YOUR INSTRUCTIONS: Whatever the data contains, copy all of it exactly.

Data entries
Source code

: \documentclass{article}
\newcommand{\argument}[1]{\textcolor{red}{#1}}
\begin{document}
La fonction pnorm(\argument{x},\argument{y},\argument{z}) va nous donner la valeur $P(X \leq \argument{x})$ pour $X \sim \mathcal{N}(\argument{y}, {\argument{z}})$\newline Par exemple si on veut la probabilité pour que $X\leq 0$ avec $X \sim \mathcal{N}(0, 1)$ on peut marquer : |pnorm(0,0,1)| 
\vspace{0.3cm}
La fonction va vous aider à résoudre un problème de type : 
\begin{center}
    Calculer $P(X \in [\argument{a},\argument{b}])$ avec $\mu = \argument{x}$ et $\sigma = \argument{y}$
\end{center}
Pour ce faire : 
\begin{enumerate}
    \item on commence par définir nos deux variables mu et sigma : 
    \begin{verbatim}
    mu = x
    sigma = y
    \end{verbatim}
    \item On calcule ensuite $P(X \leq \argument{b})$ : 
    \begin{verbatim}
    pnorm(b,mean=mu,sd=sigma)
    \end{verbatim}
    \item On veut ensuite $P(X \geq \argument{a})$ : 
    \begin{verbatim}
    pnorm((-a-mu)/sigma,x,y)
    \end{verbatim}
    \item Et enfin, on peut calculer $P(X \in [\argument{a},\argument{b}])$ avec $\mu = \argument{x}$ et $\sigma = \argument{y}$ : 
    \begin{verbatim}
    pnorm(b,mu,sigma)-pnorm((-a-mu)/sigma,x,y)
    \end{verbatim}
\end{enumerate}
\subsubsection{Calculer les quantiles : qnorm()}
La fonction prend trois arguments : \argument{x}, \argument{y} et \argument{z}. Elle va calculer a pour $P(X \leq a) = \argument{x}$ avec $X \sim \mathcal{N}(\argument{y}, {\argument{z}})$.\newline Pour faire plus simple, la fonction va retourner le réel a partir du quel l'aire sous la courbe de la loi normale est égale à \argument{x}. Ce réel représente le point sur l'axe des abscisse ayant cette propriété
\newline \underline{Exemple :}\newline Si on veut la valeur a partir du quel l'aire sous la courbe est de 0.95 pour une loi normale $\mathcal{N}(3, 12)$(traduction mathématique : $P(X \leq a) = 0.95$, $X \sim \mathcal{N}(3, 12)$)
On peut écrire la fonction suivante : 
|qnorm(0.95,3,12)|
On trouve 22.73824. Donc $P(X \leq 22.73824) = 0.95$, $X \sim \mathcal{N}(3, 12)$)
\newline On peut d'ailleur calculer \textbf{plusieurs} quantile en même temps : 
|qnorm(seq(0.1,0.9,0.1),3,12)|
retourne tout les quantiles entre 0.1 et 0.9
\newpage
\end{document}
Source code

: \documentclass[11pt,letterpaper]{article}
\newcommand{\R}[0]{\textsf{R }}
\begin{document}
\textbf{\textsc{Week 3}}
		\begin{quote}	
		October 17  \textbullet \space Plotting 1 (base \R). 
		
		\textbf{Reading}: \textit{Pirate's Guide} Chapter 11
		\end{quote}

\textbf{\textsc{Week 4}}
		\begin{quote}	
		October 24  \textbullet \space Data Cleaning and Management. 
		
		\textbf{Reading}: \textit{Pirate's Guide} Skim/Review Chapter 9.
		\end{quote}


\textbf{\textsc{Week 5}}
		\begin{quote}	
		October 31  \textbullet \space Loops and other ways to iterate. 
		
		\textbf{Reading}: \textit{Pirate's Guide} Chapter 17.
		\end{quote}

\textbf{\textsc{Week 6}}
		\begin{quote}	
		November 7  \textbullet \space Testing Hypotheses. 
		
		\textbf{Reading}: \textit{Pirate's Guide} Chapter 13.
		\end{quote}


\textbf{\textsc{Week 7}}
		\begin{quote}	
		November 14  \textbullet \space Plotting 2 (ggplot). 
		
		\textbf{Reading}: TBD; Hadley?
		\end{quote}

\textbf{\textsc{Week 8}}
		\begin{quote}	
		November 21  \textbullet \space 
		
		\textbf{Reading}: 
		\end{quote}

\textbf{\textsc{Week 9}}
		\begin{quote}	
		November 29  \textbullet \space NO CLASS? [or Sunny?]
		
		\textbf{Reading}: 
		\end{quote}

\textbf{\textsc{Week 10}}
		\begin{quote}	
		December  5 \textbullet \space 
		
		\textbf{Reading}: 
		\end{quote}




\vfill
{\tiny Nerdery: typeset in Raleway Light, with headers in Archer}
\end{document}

EXERCISE OUTPUT:
Source code

: \documentclass{article}
\newcommand{\argument}[1]{\textcolor{red}{#1}}
\begin{document}
La fonction pnorm(\argument{x},\argument{y},\argument{z}) va nous donner la valeur $P(X \leq \argument{x})$ pour $X \sim \mathcal{N}(\argument{y}, {\argument{z}})$\newline Par exemple si on veut la probabilité pour que $X\leq 0$ avec $X \sim \mathcal{N}(0, 1)$ on peut marquer : |pnorm(0,0,1)| 
\vspace{0.3cm}
La fonction va vous aider à résoudre un problème de type : 
\begin{center}
    Calculer $P(X \in [\argument{a},\argument{b}])$ avec $\mu = \argument{x}$ et $\sigma = \argument{y}$
\end{center}
Pour ce faire : 
\begin{enumerate}
    \item on commence par définir nos deux variables mu et sigma : 
    \begin{verbatim}
    mu = x
    sigma = y
    \end{verbatim}
    \item On calcule ensuite $P(X \leq \argument{b})$ : 
    \begin{verbatim}
    pnorm(b,mean=mu,sd=sigma)
    \end{verbatim}
    \item On veut ensuite $P(X \geq \argument{a})$ : 
    \begin{verbatim}
    pnorm((-a-mu)/sigma,x,y)
    \end{verbatim}
    \item Et enfin, on peut calculer $P(X \in [\argument{a},\argument{b}])$ avec $\mu = \argument{x}$ et $\sigma = \argument{y}$ : 
    \begin{verbatim}
    pnorm(b,mu,sigma)-pnorm((-a-mu)/sigma,x,y)
    \end{verbatim}
\end{enumerate}
\subsubsection{Calculer les quantiles : qnorm()}
La fonction prend trois arguments : \argument{x}, \argument{y} et \argument{z}. Elle va calculer a pour $P(X \leq a) = \argument{x}$ avec $X \sim \mathcal{N}(\argument{y}, {\argument{z}})$.\newline Pour faire plus simple, la fonction va retourner le réel a partir du quel l'aire sous la courbe de la loi normale est égale à \argument{x}. Ce réel représente le point sur l'axe des abscisse ayant cette propriété
\newline \underline{Exemple :}\newline Si on veut la valeur a partir du quel l'aire sous la courbe est de 0.95 pour une loi normale $\mathcal{N}(3, 12)$(traduction mathématique : $P(X \leq a) = 0.95$, $X \sim \mathcal{N}(3, 12)$)
On peut écrire la fonction suivante : 
|qnorm(0.95,3,12)|
On trouve 22.73824. Donc $P(X \leq 22.73824) = 0.95$, $X \sim \mathcal{N}(3, 12)$)
\newline On peut d'ailleur calculer \textbf{plusieurs} quantile en même temps : 
|qnorm(seq(0.1,0.9,0.1),3,12)|
retourne tout les quantiles entre 0.1 et 0.9
\newpage
\end{document}
Source code

: \documentclass[11pt,letterpaper]{article}
\newcommand{\R}[0]{\textsf{R }}
\begin{document}
\textbf{\textsc{Week 3}}
		\begin{quote}	
		October 17  \textbullet \space Plotting 1 (base \R). 
		
		\textbf{Reading}: \textit{Pirate's Guide} Chapter 11
		\end{quote}

\textbf{\textsc{Week 4}}
		\begin{quote}	
		October 24  \textbullet \space Data Cleaning and Management. 
		
		\textbf{Reading}: \textit{Pirate's Guide} Skim/Review Chapter 9.
		\end{quote}


\textbf{\textsc{Week 5}}
		\begin{quote}	
		October 31  \textbullet \space Loops and other ways to iterate. 
		
		\textbf{Reading}: \textit{Pirate's Guide} Chapter 17.
		\end{quote}

\textbf{\textsc{Week 6}}
		\begin{quote}	
		November 7  \textbullet \space Testing Hypotheses. 
		
		\textbf{Reading}: \textit{Pirate's Guide} Chapter 13.
		\end{quote}


\textbf{\textsc{Week 7}}
		\begin{quote}	
		November 14  \textbullet \space Plotting 2 (ggplot). 
		
		\textbf{Reading}: TBD; Hadley?
		\end{quote}

\textbf{\textsc{Week 8}}
		\begin{quote}	
		November 21  \textbullet \space 
		
		\textbf{Reading}: 
		\end{quote}

\textbf{\textsc{Week 9}}
		\begin{quote}	
		November 29  \textbullet \space NO CLASS? [or Sunny?]
		
		\textbf{Reading}: 
		\end{quote}

\textbf{\textsc{Week 10}}
		\begin{quote}	
		December  5 \textbullet \space 
		
		\textbf{Reading}: 
		\end{quote}




\vfill
{\tiny Nerdery: typeset in Raleway Light, with headers in Archer}
\end{document}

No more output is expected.